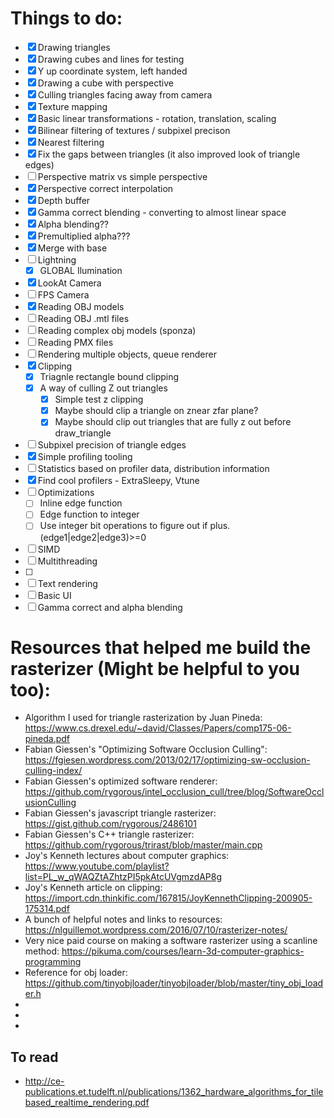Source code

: 

# Things to do:

- [x] Drawing triangles
- [x] Drawing cubes and lines for testing
- [x] Y up coordinate system, left handed
- [x] Drawing a cube with perspective
- [x] Culling triangles facing away from camera
- [x] Texture mapping
- [x] Basic linear transformations - rotation, translation, scaling
- [x] Bilinear filtering of textures / subpixel precison
- [x] Nearest filtering
- [x] Fix the gaps between triangles (it also improved look of triangle edges)
- [ ] Perspective matrix vs simple perspective
- [x] Perspective correct interpolation
- [x] Depth buffer
- [x] Gamma correct blending - converting to almost linear space
- [x] Alpha blending??
- [x] Premultiplied alpha???
- [x] Merge with base
- [ ] Lightning
  - [x] GLOBAL Ilumination
- [x] LookAt Camera
- [ ] FPS Camera
- [x] Reading OBJ models
- [ ] Reading OBJ .mtl files
- [ ] Reading complex obj models (sponza)
- [ ] Reading PMX files
- [ ] Rendering multiple objects, queue renderer
- [x] Clipping
  - [x] Triagnle rectangle bound clipping
  - [x] A way of culling Z out triangles
    - [x] Simple test z clipping
    - [x] Maybe should clip a triangle on znear zfar plane?
    - [x] Maybe should clip out triangles that are fully z out before draw_triangle
- [ ] Subpixel precision of triangle edges
- [x] Simple profiling tooling
- [ ] Statistics based on profiler data, distribution information
- [x] Find cool profilers - ExtraSleepy, Vtune
- [ ] Optimizations
  - [ ] Inline edge function
  - [ ] Edge function to integer
  - [ ] Use integer bit operations to figure out if plus. (edge1|edge2|edge3)>=0
- [ ] SIMD
- [ ] Multithreading
- [ ]
- [ ] Text rendering
- [ ] Basic UI
- [ ] Gamma correct and alpha blending

# Resources that helped me build the rasterizer (Might be helpful to you too):

* Algorithm I used for triangle rasterization by Juan Pineda: https://www.cs.drexel.edu/~david/Classes/Papers/comp175-06-pineda.pdf
* Fabian Giessen's "Optimizing Software Occlusion Culling": https://fgiesen.wordpress.com/2013/02/17/optimizing-sw-occlusion-culling-index/
* Fabian Giessen's optimized software renderer: https://github.com/rygorous/intel_occlusion_cull/tree/blog/SoftwareOcclusionCulling
* Fabian Giessen's javascript triangle rasterizer: https://gist.github.com/rygorous/2486101
* Fabian Giessen's C++ triangle rasterizer: https://github.com/rygorous/trirast/blob/master/main.cpp
* Joy's Kenneth lectures about computer graphics: https://www.youtube.com/playlist?list=PL_w_qWAQZtAZhtzPI5pkAtcUVgmzdAP8g
* Joy's Kenneth article on clipping: https://import.cdn.thinkific.com/167815/JoyKennethClipping-200905-175314.pdf
* A bunch of helpful notes and links to resources: https://nlguillemot.wordpress.com/2016/07/10/rasterizer-notes/
* Very nice paid course on making a software rasterizer using a scanline method: https://pikuma.com/courses/learn-3d-computer-graphics-programming
* Reference for obj loader: https://github.com/tinyobjloader/tinyobjloader/blob/master/tiny_obj_loader.h
*
*
*

## To read

* http://ce-publications.et.tudelft.nl/publications/1362_hardware_algorithms_for_tilebased_realtime_rendering.pdf
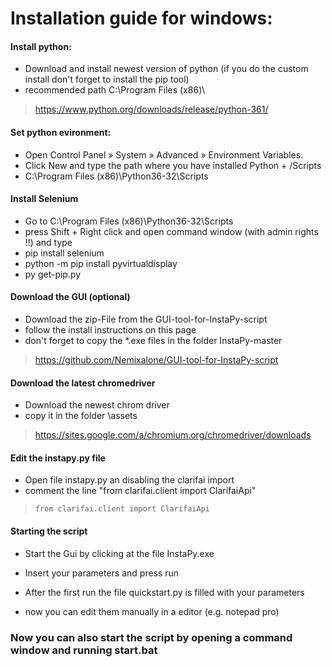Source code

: # Installation guide for windows:

#### Install python:
- Download and install newest version of python (if you do the custom install don't forget to install the pip tool)
- recommended path C:\Program Files (x86)\
> https://www.python.org/downloads/release/python-361/

#### Set python evironment:
- Open Control Panel » System » Advanced » Environment Variables.
- Click New and type the path where you have installed Python + /Scripts
- C:\Program Files (x86)\Python36-32\Scripts

#### Install Selenium
- Go to C:\Program Files (x86)\Python36-32\Scripts 
- press Shift + Right click and open command window (with admin rights !!) and type
- pip install selenium 
- python -m pip install pyvirtualdisplay
- py get-pip.py

#### Download the GUI (optional)
- Download the zip-File from the GUI-tool-for-InstaPy-script
- follow the install instructions on this page
- don't forget to copy the *.exe files in the folder InstaPy-master
> https://github.com/Nemixalone/GUI-tool-for-InstaPy-script

#### Download the latest chromedriver
- Download the newest chrom driver
- copy it in the folder \assets
> https://sites.google.com/a/chromium.org/chromedriver/downloads

#### Edit the instapy.py file
- Open file instapy.py an disabling the clarifai import
- comment the line "from clarifai.client import ClarifaiApi" 
> `from clarifai.client import ClarifaiApi`

#### Starting the script
- Start the Gui by clicking at the file InstaPy.exe
- Insert your parameters and press run

- After the first run the file quickstart.py is filled with your parameters
- now you can edit them manually in a editor (e.g. notepad pro)

### Now you can also start the script by opening a command window and running start.bat
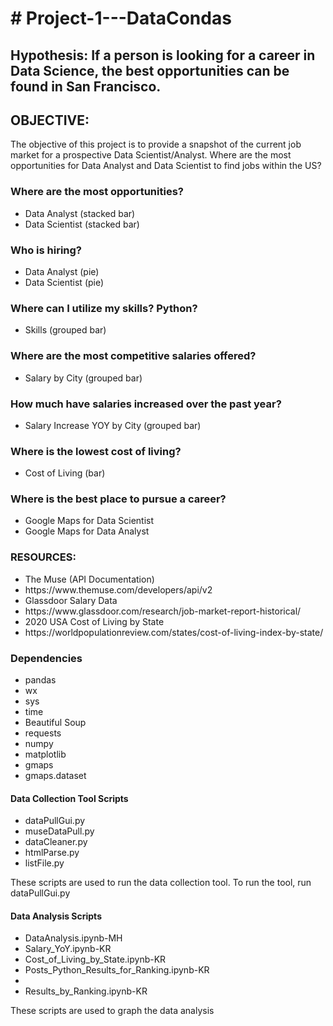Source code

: <h1># Project-1---DataCondas</h1>
<h2>Hypothesis: If a person is looking for a career in Data Science, the best opportunities can be found in San Francisco.</h2>

<h2>OBJECTIVE:</h2> 
<p>The objective of this project is to provide a snapshot of the current job market for a prospective Data Scientist/Analyst.
Where are the most opportunities for Data Analyst and Data Scientist to find jobs within the US?</p>

<h3>Where are the most opportunities?</h3>
<ul>
	<li>Data Analyst (stacked bar)</li>
	<li>Data Scientist (stacked bar)</li>
</ul>
<h3>Who is hiring?</h3>
<ul>
	<li>Data Analyst (pie)</li>
	<li>Data Scientist (pie)</li>
</ul>
<h3>Where can I utilize my skills? Python?</h3>
<ul>
	<li>Skills (grouped bar)</li>
	
</ul>
<h3>Where are the most competitive salaries offered?</h3>
<ul>
	<li>Salary by City (grouped bar)</li>
</ul>
<h3>How much have salaries increased over the past year?</h3>
<ul>
	<li>Salary Increase YOY by City (grouped bar)</li>

</ul>
<h3>Where is the lowest cost of living?</h3>
<ul>
	<li>Cost of Living (bar)</li>
</ul>
<h3>Where is the best place to pursue a career?</h3>
<ul>
	<li>Google Maps for Data Scientist</li>
	<li>Google Maps for Data Analyst</li>
</ul>


<h3>RESOURCES:</h3>
<ul>
	<li>The Muse (API Documentation)</li>
	<li>https://www.themuse.com/developers/api/v2</li>
	<li>Glassdoor Salary Data</li>
	<li>https://www.glassdoor.com/research/job-market-report-historical/</li>
	<li>2020 USA Cost of Living by State</li>
	<li>https://worldpopulationreview.com/states/cost-of-living-index-by-state/</li>
</ul>
<h3>Dependencies</h3>
<ul>
	<li>pandas</li>
	<li>wx</li> 
	<li>sys</li>
	<li>time</li>
	<li>Beautiful Soup</li>
	<li>requests</li>
	<li>numpy</li>
	<li>matplotlib</li> 
	<li>gmaps</li>
	<li>gmaps.dataset</li>
</ul>

<h4>Data Collection Tool Scripts</h4>
<ul> 
	<li>dataPullGui.py</li>
	<li>museDataPull.py</li>
	<li>dataCleaner.py</li>
	<li>htmlParse.py</li> 
	<li>listFile.py</li> 
</ul>
<p>These scripts are used to run the data collection tool. To run the tool, run dataPullGui.py</p>

<h4>Data Analysis Scripts</h4>
<ul> 
	<li>DataAnalysis.ipynb-MH</li>
	<li>Salary_YoY.ipynb-KR</li>
	<li>Cost_of_Living_by_State.ipynb-KR</li>
	<li>Posts_Python_Results_for_Ranking.ipynb-KR<li>
	<li>Results_by_Ranking.ipynb-KR</li>
	
</ul>
</p>These scripts are used to graph the data analysis</p>

	


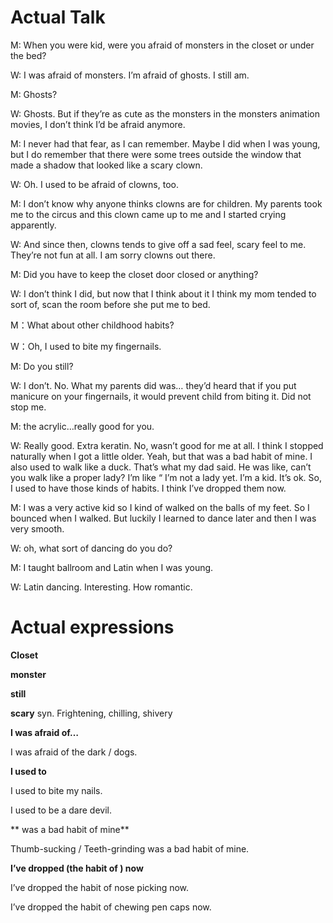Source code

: # Actual Talk

M: When you were kid, were you afraid of monsters in the closet or under the bed?

W: I was afraid of monsters. I’m afraid of ghosts. I still am.

M: Ghosts?

W: Ghosts. But if they’re as cute as the monsters in the monsters animation movies, I don’t think I’d be afraid anymore. 

M: I never had that fear, as I can remember. Maybe I did when I was young, but I do remember that there were some trees outside the window that made a shadow that looked like a scary clown.

W: Oh. I used to be afraid of clowns, too. 

M: I don’t know why anyone thinks clowns are for children.
My parents took me to the circus and this clown came up to me and I started crying apparently.

W: And since then, clowns tends to give off a sad feel, scary feel to me. They’re not fun at all. I am sorry clowns out there.

M: Did you have to keep the closet door closed or anything?

W: I don’t think I did, but now that I think about it I think my mom tended to sort of, scan the room before she put me to bed.

M：What about other childhood habits?

W：Oh, I used to bite my fingernails.

M: Do you still?

W: I don’t. No. What my parents did was… they’d heard that if you put manicure on your fingernails, it would prevent child from biting it. Did not stop me.

M: the acrylic…really good for you. 

W: Really good. Extra keratin. No, wasn’t good for me at all. I think I stopped naturally when I got a little older. Yeah, but that was a bad habit of mine. I also used to walk like a duck. That’s what my dad said. He was like, can’t you walk like a proper lady? I’m like “ I’m not a lady yet. I’m a kid. It’s ok.   So, I used to have those kinds of habits. I think I’ve dropped them now.

M: I was a very active kid so I kind of walked on the balls of my feet. So I bounced when I walked. But luckily I learned to dance later and then I was very smooth. 

W: oh, what sort of dancing do you do?

M: I taught ballroom and Latin when I was young.

W: Latin dancing. Interesting. How romantic.

# Actual expressions

**Closet**

**monster**

**still**

**scary** syn. Frightening, chilling, shivery

**I was afraid of…**

I was afraid of the dark / dogs.

**I used to**

I used to bite my nails.

I used to be a dare devil.

** was a bad habit of mine**

Thumb-sucking / Teeth-grinding was a bad habit of mine.

**I’ve dropped (the habit of ) now**

I’ve dropped the habit of nose picking now.

I’ve dropped the habit of chewing pen caps now.



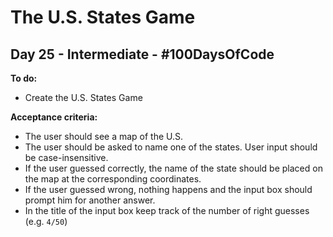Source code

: # The U.S. States Game
## Day 25 - Intermediate - \#100DaysOfCode

**To do:**
* Create the U.S. States Game

**Acceptance criteria:**
* The user should see a map of the U.S.
* The user should be asked to name one of the states. User input should be case-insensitive.
* If the user guessed correctly, the name of the state should be placed on the map at the corresponding coordinates.
* If the user guessed wrong, nothing happens and the input box should prompt him for another answer.
* In the title of the input box keep track of the number of right guesses (e.g. `4/50`)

++++++++

▶ **Instructions to follow**: When a line of the records has the word "have", pick it out and copy it.

▶ **Your response**:
- Click New and type the path where you have installed Python + /Scripts
<h3>How much have salaries increased over the past year?</h3>
M: Did you have to keep the closet door closed or anything?
W: Really good. Extra keratin. No, wasn’t good for me at all. I think I stopped naturally when I got a little older. Yeah, but that was a bad habit of mine. I also used to walk like a duck. That’s what my dad said. He was like, can’t you walk like a proper lady? I’m like “ I’m not a lady yet. I’m a kid. It’s ok.   So, I used to have those kinds of habits. I think I’ve dropped them now.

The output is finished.